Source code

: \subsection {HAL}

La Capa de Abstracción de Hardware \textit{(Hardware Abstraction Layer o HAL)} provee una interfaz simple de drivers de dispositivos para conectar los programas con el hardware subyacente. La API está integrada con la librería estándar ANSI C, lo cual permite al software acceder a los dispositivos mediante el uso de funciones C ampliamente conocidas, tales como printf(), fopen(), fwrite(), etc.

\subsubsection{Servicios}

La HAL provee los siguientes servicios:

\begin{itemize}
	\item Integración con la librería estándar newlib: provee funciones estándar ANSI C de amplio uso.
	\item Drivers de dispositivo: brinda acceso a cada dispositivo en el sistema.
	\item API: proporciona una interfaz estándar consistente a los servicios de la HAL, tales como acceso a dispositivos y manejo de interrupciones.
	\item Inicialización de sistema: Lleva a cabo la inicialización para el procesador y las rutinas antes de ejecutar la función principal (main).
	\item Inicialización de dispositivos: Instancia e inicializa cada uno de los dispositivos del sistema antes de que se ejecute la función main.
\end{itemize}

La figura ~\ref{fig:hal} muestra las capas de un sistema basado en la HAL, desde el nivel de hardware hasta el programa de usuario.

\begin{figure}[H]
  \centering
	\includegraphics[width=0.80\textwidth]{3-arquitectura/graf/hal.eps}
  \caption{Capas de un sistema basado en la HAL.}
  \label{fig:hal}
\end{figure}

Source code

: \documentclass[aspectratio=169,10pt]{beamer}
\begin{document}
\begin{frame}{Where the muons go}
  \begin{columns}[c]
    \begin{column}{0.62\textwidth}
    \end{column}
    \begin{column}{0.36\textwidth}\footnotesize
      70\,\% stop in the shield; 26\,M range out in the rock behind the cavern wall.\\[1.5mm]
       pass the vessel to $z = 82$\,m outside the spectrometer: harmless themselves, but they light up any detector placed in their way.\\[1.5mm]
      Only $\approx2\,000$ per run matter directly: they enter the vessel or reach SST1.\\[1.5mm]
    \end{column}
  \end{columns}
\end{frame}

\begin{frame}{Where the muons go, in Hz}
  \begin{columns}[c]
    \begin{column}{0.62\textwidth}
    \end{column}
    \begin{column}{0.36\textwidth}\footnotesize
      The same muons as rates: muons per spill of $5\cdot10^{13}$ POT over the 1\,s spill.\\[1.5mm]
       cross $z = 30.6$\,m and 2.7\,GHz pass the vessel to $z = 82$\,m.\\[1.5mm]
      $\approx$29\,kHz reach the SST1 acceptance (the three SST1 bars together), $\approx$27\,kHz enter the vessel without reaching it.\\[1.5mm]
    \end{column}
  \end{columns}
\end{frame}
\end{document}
+ + + + + + +
From the line holding "cross $z = 30.6$\,m" to the end of the listing, copy every line exactly, both ends included, and add nothing.

## Reply to the task
       cross $z = 30.6$\,m and 2.7\,GHz pass the vessel to $z = 82$\,m.\\[1.5mm]
      $\approx$29\,kHz reach the SST1 acceptance (the three SST1 bars together), $\approx$27\,kHz enter the vessel without reaching it.\\[1.5mm]
    \end{column}
  \end{columns}
\end{frame}
\end{document}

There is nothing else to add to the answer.